Lock-free data structures/algorithms are attempt to address the drawbacks of Mutexes.

https://en.wikipedia.org/wiki/Lock_(computer_science)#Disadv...

5 comments

mr90210

Lock-free and even wait-free approaches are not a panacea. Memory contention is fundamentally expensive with today’s CPU architectures (they lock, even if you ostensibly don’t). High contention lock-free structures routinely perform worse than serialized locking.

speed_spread 5 days ago

The overhead of Mutex for uncontended cases is negligible. If Mutex acquisition starts to measurably limit your production performance, you have options but will probably need to reconsider the use of shared mutable anyway.

valyala 5 days ago

Lock-free data structures and algorithms access shared memory via various atomic operations such as compare-and-swap and atomic arithmetic. The throughout of these operations do not scale with the number of CPU cores. Contrary, the throughput usually reduces with the growing number of CPU cores because they need more time for synchronizing local per-CPU caches with the main memory.
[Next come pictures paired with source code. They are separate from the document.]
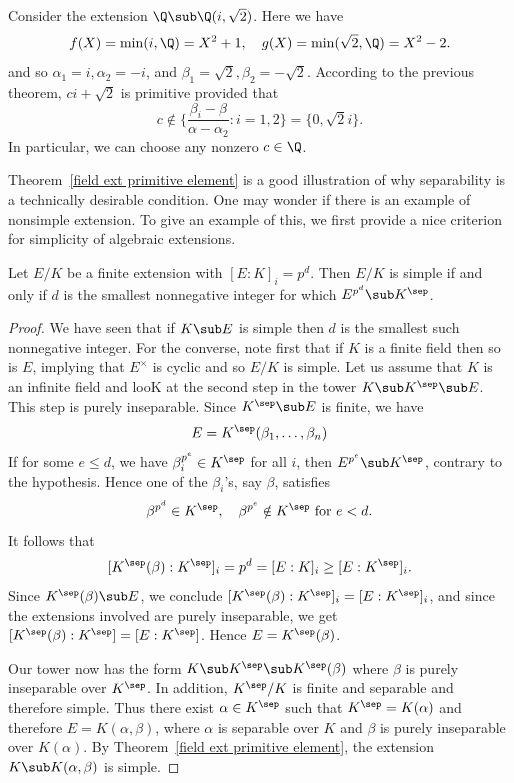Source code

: \begin{example}
Consider the extension $\Q\sub\Q(i,\sqrt{2})$. Here we have
\[f(X)=\min(i,\Q)=X^2+1,\quad g(X)=\min(\sqrt{2},\Q)=X^2-2.\]
and so $\alpha_1=i,\alpha_2=-i$, and $\beta_1=\sqrt{2},\beta_2=-\sqrt{2}$.  According to the previous theorem, $ci+\sqrt{2}$ is primitive provided that
\[c\notin\Big\{\frac{\beta_i-\beta}{\alpha-\alpha_2}:i=1,2\Big\}=\{0,\sqrt{2}i\}.\]
In particular, we can choose any nonzero $c\in\Q$.
\end{example}
Theorem~\ref{field ext primitive element} is a good illustration of why separability is a technically desirable condition. One may wonder if there is an example of nonsimple extension. To give an example of this, we first provide a nice criterion for simplicity of algebraic extensions.
\begin{proposition}\label{field ext finite is simple iff radical exponent}
Let $E/K$ be a finite extension with $[E:K]_i=p^d$. Then $E/K$ is simple if and only if $d$ is the smallest nonnegative integer for which $E^{p^d}\sub K^{\sep}$.
\end{proposition}
\begin{proof}
We have seen that if $K\sub E$ is simple then $d$ is the smallest such nonnegative integer. For the converse, note first that if $K$ is a finite field then so is $E$, implying that $E^\times$ is cyclic and so $E/K$ is simple. Let us assume that $K$ is an infinite field and looK at the second step in the tower $K\sub K^{\sep}\sub E$. This step is purely inseparable. Since $K^{\sep}\sub E$ is finite, we have
\[E=K^{\sep}(\beta_1,\dots,\beta_n)\]
If for some $e\leq d$, we have $\beta_i^{p^e}\in K^{\sep}$ for all $i$, then $E^{p^e}\sub K^{\sep}$, contrary to the hypothesis. Hence one of the $\beta_i$'s, say $\beta$, satisfies
\[\beta^{p^d}\in K^{\sep},\quad \beta^{p^e}\notin K^{\sep}\text{ for }e<d.\]
It follows that
\[[K^{\sep}(\beta):K^{\sep}]_i=p^d=[E:K]_i\geq[E:K^{\sep}]_i.\]
Since $K^{\sep}(\beta)\sub E$, we conclude $[K^{\sep}(\beta):K^{\sep}]_i=[E:K^{\sep}]_i$, and since the extensions involved are purely inseparable, we get $[K^{\sep}(\beta):K^{\sep}]=[E:K^{\sep}]$. Hence $E=K^{\sep}(\beta)$.\par
Our tower now has the form $K\sub K^{\sep}\sub K^{\sep}(\beta)$ where $\beta$ is purely inseparable over $K^{\sep}$. In addition, $K^{\sep}/K$ is finite and separable and therefore simple. Thus there exist $\alpha\in K^{\sep}$ such that $K^{\sep}=K(\alpha)$ and therefore $E=K(\alpha,\beta)$, where $\alpha$ is separable over $K$ and $\beta$ is purely inseparable over $K(\alpha)$. By Theorem~\ref{field ext primitive element}, the extension $K\sub K(\alpha,\beta)$ is simple.
\end{proof}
So, lock-free data structures and algorithms do not scale on systems with big number of CPU cores. It is preferred to use "shared nothing" data structures and algorithms instead, where every CPU core processes its own portion of state, which isn't shared among other CPU cores. In this case the local state can be processed from local per-CPU caches at the speed which exceeds the main memory read/write bandwidth and has smaller access latency.

gpderetta 5 days ago

High write contention on a memory location do not scale with the number of cores (in fact it is bad even with two cores).
This is independent of using a mutex, a lock free algorithm or message passing (because at the end of the day a queue is a memory location).

judofyr 5 days ago

Lock-free data structures does not guarantee higher throughput. They guarantee lower latency which often comes at the expense of the throughput. A typical approach for implementing a lock-free data structure is to allow one thread to "take over" the execution of another one by repeating parts of its work. It ensures progress of the system, even if one thread isn't being scheduled. This is mainly useful when you have CPUs competing for work running in parallel.

The performance of high-contention code is a really tricky to reason about and depends on a lot of factors. Just replacing a mutex with a lock-free data structure will not magically speed up your code. Eliminating the contention completely is typically much better in general.